(Beginning of Exercise inputs)
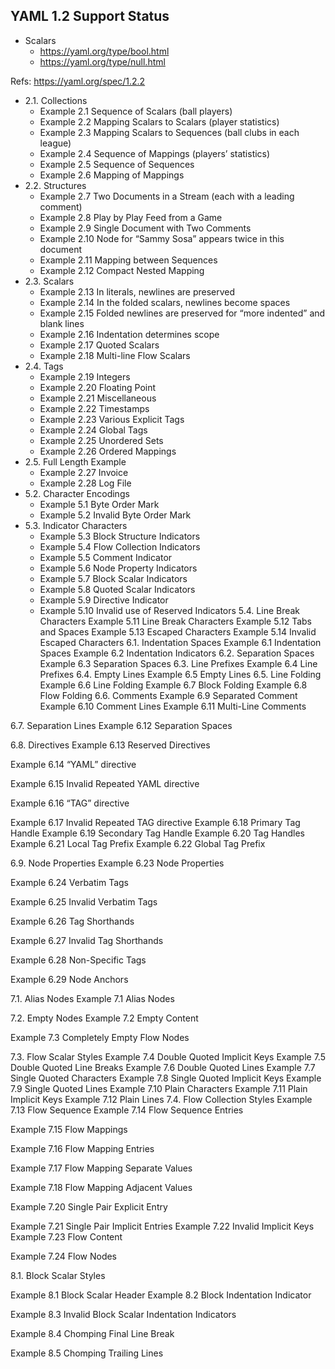 
## YAML 1.2 Support Status

- Scalars
   - https://yaml.org/type/bool.html
   - https://yaml.org/type/null.html

Refs: https://yaml.org/spec/1.2.2

- 2.1. Collections
  - Example 2.1 Sequence of Scalars (ball players)
  - Example 2.2 Mapping Scalars to Scalars (player statistics)
  - Example 2.3 Mapping Scalars to Sequences (ball clubs in each league)
  - Example 2.4 Sequence of Mappings (players’ statistics)
  - Example 2.5 Sequence of Sequences
  - Example 2.6 Mapping of Mappings
- 2.2. Structures
  - Example 2.7 Two Documents in a Stream (each with a leading comment)
  - Example 2.8 Play by Play Feed from a Game
  - Example 2.9 Single Document with Two Comments
  - Example 2.10 Node for “Sammy Sosa” appears twice in this document
  - Example 2.11 Mapping between Sequences
  - Example 2.12 Compact Nested Mapping
- 2.3. Scalars
  - Example 2.13 In literals, newlines are preserved
  - Example 2.14 In the folded scalars, newlines become spaces
  - Example 2.15 Folded newlines are preserved for “more indented” and blank lines
  - Example 2.16 Indentation determines scope
  - Example 2.17 Quoted Scalars
  - Example 2.18 Multi-line Flow Scalars
- 2.4. Tags
  - Example 2.19 Integers
  - Example 2.20 Floating Point
  - Example 2.21 Miscellaneous
  - Example 2.22 Timestamps
  - Example 2.23 Various Explicit Tags
  - Example 2.24 Global Tags
  - Example 2.25 Unordered Sets
  - Example 2.26 Ordered Mappings
- 2.5. Full Length Example
  - Example 2.27 Invoice
  - Example 2.28 Log File
- 5.2. Character Encodings
  - Example 5.1 Byte Order Mark
  - Example 5.2 Invalid Byte Order Mark
- 5.3. Indicator Characters
  - Example 5.3 Block Structure Indicators
  - Example 5.4 Flow Collection Indicators
  - Example 5.5 Comment Indicator
  - Example 5.6 Node Property Indicators
  - Example 5.7 Block Scalar Indicators
  - Example 5.8 Quoted Scalar Indicators
  - Example 5.9 Directive Indicator
  - Example 5.10 Invalid use of Reserved Indicators
5.4. Line Break Characters
Example 5.11 Line Break Characters
Example 5.12 Tabs and Spaces
Example 5.13 Escaped Characters
Example 5.14 Invalid Escaped Characters
6.1. Indentation Spaces
Example 6.1 Indentation Spaces
Example 6.2 Indentation Indicators
6.2. Separation Spaces
Example 6.3 Separation Spaces
6.3. Line Prefixes
Example 6.4 Line Prefixes
6.4. Empty Lines
Example 6.5 Empty Lines
6.5. Line Folding
Example 6.6 Line Folding
Example 6.7 Block Folding
Example 6.8 Flow Folding
6.6. Comments
Example 6.9 Separated Comment
Example 6.10 Comment Lines
Example 6.11 Multi-Line Comments

6.7. Separation Lines
Example 6.12 Separation Spaces

6.8. Directives
Example 6.13 Reserved Directives

Example 6.14 “YAML” directive

Example 6.15 Invalid Repeated YAML directive

Example 6.16 “TAG” directive

Example 6.17 Invalid Repeated TAG directive
Example 6.18 Primary Tag Handle
Example 6.19 Secondary Tag Handle
Example 6.20 Tag Handles
Example 6.21 Local Tag Prefix
Example 6.22 Global Tag Prefix

6.9. Node Properties
Example 6.23 Node Properties

Example 6.24 Verbatim Tags

Example 6.25 Invalid Verbatim Tags

Example 6.26 Tag Shorthands

Example 6.27 Invalid Tag Shorthands

Example 6.28 Non-Specific Tags

Example 6.29 Node Anchors

7.1. Alias Nodes
Example 7.1 Alias Nodes

7.2. Empty Nodes
Example 7.2 Empty Content

Example 7.3 Completely Empty Flow Nodes

7.3. Flow Scalar Styles
Example 7.4 Double Quoted Implicit Keys
Example 7.5 Double Quoted Line Breaks
Example 7.6 Double Quoted Lines
Example 7.7 Single Quoted Characters
Example 7.8 Single Quoted Implicit Keys
Example 7.9 Single Quoted Lines
Example 7.10 Plain Characters
Example 7.11 Plain Implicit Keys
Example 7.12 Plain Lines
7.4. Flow Collection Styles
Example 7.13 Flow Sequence
Example 7.14 Flow Sequence Entries

Example 7.15 Flow Mappings

Example 7.16 Flow Mapping Entries

Example 7.17 Flow Mapping Separate Values

Example 7.18 Flow Mapping Adjacent Values

Example 7.20 Single Pair Explicit Entry

Example 7.21 Single Pair Implicit Entries
Example 7.22 Invalid Implicit Keys
Example 7.23 Flow Content

Example 7.24 Flow Nodes

8.1. Block Scalar Styles

Example 8.1 Block Scalar Header
Example 8.2 Block Indentation Indicator

Example 8.3 Invalid Block Scalar Indentation Indicators

Example 8.4 Chomping Final Line Break

Example 8.5 Chomping Trailing Lines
(End of Exercise inputs)
Look over the data above and show each line that contains "Block".

▸ **The answer**:
  - Example 5.3 Block Structure Indicators
  - Example 5.7 Block Scalar Indicators
Example 6.7 Block Folding
8.1. Block Scalar Styles
Example 8.1 Block Scalar Header
Example 8.2 Block Indentation Indicator
Example 8.3 Invalid Block Scalar Indentation Indicators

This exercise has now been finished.